• **Problem statement**:
Return the data exactly, without pictures.
Exercise input: Begin
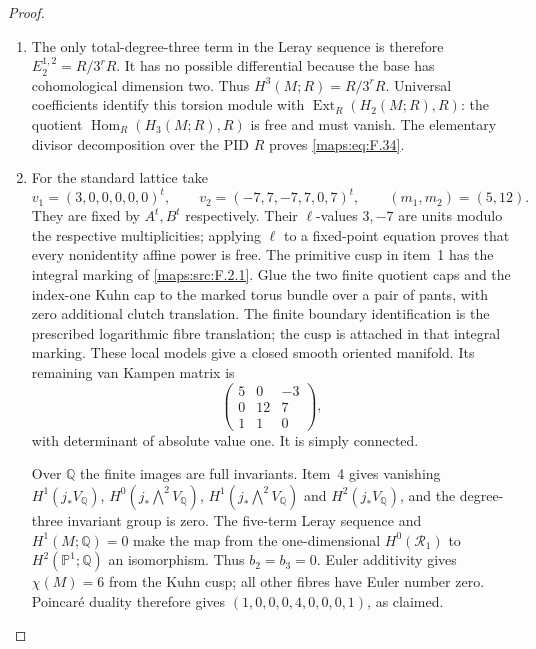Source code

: \documentclass[11pt,a4paper]{article}
\numberwithin{equation}{section}
\theoremstyle{definition}
\begin{document}
\begin{proof}
\begin{enumerate}[label=\arabic*.]
Write $\mathcal R_q=R^qf_*R$.  The stalk/fibre
identification is proper base change
\cite[Tag 09V5, Lemma 20.18.1; chapter PDF p.~30]{StacksProject}.
The local maps of item~3 give
\[
 0\longrightarrow\mathcal R_2\longrightarrow j_*L_2
 \longrightarrow Q\longrightarrow0,
 \qquad Q_{p_2}=R/3^rR,
\]
with no other support.  Hence its connecting homomorphism gives
$H^1(\mathcal R_2)=R/3^rR$.
The degree-one quotient is also point supported, so
$H^2(\mathcal R_1)=H^2(j_*L_1)=0$.
The degree-three sheaf map is injective, so
$H^0(\mathcal R_3)=0$.

\item The only total-degree-three term in the Leray sequence
\cite[Tag 01F2, Lemma 20.13.4; chapter PDF p.~22]{StacksProject} is therefore
$E_2^{1,2}=R/3^rR$.  It has no possible differential because
the base has cohomological dimension two.  Thus
$H^3(M;R)=R/3^rR$.
Universal coefficients
\cite[Theorem 3.2, p.~195]{Hatcher2002} identify this torsion
module with $\operatorname{Ext}_R(H_2(M;R),R)$: the quotient
$\operatorname{Hom}_R(H_3(M;R),R)$ is free and must vanish.
The elementary divisor decomposition over the PID $R$ proves
\eqref{maps:eq:F.34}.

\item For the standard lattice take
\[
 v_1=(3,0,0,0,0,0)^t,\qquad
 v_2=(-7,7,-7,7,0,7)^t,\qquad (m_1,m_2)=(5,12).
\]
They are fixed by $A^t,B^t$ respectively.
Their $\ell$-values $3,-7$ are units modulo the respective
multiplicities; applying $\ell$ to a fixed-point equation proves
that every nonidentity affine power is free.
The primitive cusp in item~1 has the integral marking of
\cref{maps:src:F.2.1}.  Glue the two finite quotient caps and
the index-one Kuhn cap to the marked torus bundle over a pair
of pants, with zero additional clutch translation.  The finite
boundary identification is the prescribed logarithmic fibre
translation; the cusp is attached in that integral marking.
These local models give a closed smooth oriented
manifold.  Its remaining van Kampen matrix is
\[
 \begin{pmatrix}5&0&-3\\0&12&7\\1&1&0\end{pmatrix},
\]
with determinant of absolute value one.  It is simply connected.

Over $\mathbb Q$ the finite images are full invariants.
Item~4 gives vanishing $H^1(j_*V_{\mathbb Q})$,
$H^0(j_*\bigwedge^2V_{\mathbb Q})$,
$H^1(j_*\bigwedge^2V_{\mathbb Q})$ and
$H^2(j_*V_{\mathbb Q})$, and the degree-three invariant group
is zero.  The five-term Leray sequence and $H^1(M;\mathbb Q)=0$
make the map from the one-dimensional $H^0(\mathcal R_1)$ to
$H^2(\mathbb P^1;\mathbb Q)$ an isomorphism.
Thus $b_2=b_3=0$.
Euler additivity gives $\chi(M)=6$ from the Kuhn cusp;
all other fibres have Euler number zero.
Poincar\'e duality therefore gives
$(1,0,0,0,4,0,0,0,1)$, as claimed.
\end{enumerate}
\end{proof}
\end{document}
Exercise input: End
• **Solution to the exercise**:
Source code

: \documentclass[11pt,a4paper]{article}
\numberwithin{equation}{section}
\theoremstyle{definition}
\begin{document}
\begin{proof}
\begin{enumerate}[label=\arabic*.]
Write $\mathcal R_q=R^qf_*R$.  The stalk/fibre
identification is proper base change
\cite[Tag 09V5, Lemma 20.18.1; chapter PDF p.~30]{StacksProject}.
The local maps of item~3 give
\[
 0\longrightarrow\mathcal R_2\longrightarrow j_*L_2
 \longrightarrow Q\longrightarrow0,
 \qquad Q_{p_2}=R/3^rR,
\]
with no other support.  Hence its connecting homomorphism gives
$H^1(\mathcal R_2)=R/3^rR$.
The degree-one quotient is also point supported, so
$H^2(\mathcal R_1)=H^2(j_*L_1)=0$.
The degree-three sheaf map is injective, so
$H^0(\mathcal R_3)=0$.

\item The only total-degree-three term in the Leray sequence
\cite[Tag 01F2, Lemma 20.13.4; chapter PDF p.~22]{StacksProject} is therefore
$E_2^{1,2}=R/3^rR$.  It has no possible differential because
the base has cohomological dimension two.  Thus
$H^3(M;R)=R/3^rR$.
Universal coefficients
\cite[Theorem 3.2, p.~195]{Hatcher2002} identify this torsion
module with $\operatorname{Ext}_R(H_2(M;R),R)$: the quotient
$\operatorname{Hom}_R(H_3(M;R),R)$ is free and must vanish.
The elementary divisor decomposition over the PID $R$ proves
\eqref{maps:eq:F.34}.

\item For the standard lattice take
\[
 v_1=(3,0,0,0,0,0)^t,\qquad
 v_2=(-7,7,-7,7,0,7)^t,\qquad (m_1,m_2)=(5,12).
\]
They are fixed by $A^t,B^t$ respectively.
Their $\ell$-values $3,-7$ are units modulo the respective
multiplicities; applying $\ell$ to a fixed-point equation proves
that every nonidentity affine power is free.
The primitive cusp in item~1 has the integral marking of
\cref{maps:src:F.2.1}.  Glue the two finite quotient caps and
the index-one Kuhn cap to the marked torus bundle over a pair
of pants, with zero additional clutch translation.  The finite
boundary identification is the prescribed logarithmic fibre
translation; the cusp is attached in that integral marking.
These local models give a closed smooth oriented
manifold.  Its remaining van Kampen matrix is
\[
 \begin{pmatrix}5&0&-3\\0&12&7\\1&1&0\end{pmatrix},
\]
with determinant of absolute value one.  It is simply connected.

Over $\mathbb Q$ the finite images are full invariants.
Item~4 gives vanishing $H^1(j_*V_{\mathbb Q})$,
$H^0(j_*\bigwedge^2V_{\mathbb Q})$,
$H^1(j_*\bigwedge^2V_{\mathbb Q})$ and
$H^2(j_*V_{\mathbb Q})$, and the degree-three invariant group
is zero.  The five-term Leray sequence and $H^1(M;\mathbb Q)=0$
make the map from the one-dimensional $H^0(\mathcal R_1)$ to
$H^2(\mathbb P^1;\mathbb Q)$ an isomorphism.
Thus $b_2=b_3=0$.
Euler additivity gives $\chi(M)=6$ from the Kuhn cusp;
all other fibres have Euler number zero.
Poincar\'e duality therefore gives
$(1,0,0,0,4,0,0,0,1)$, as claimed.
\end{enumerate}
\end{proof}
\end{document}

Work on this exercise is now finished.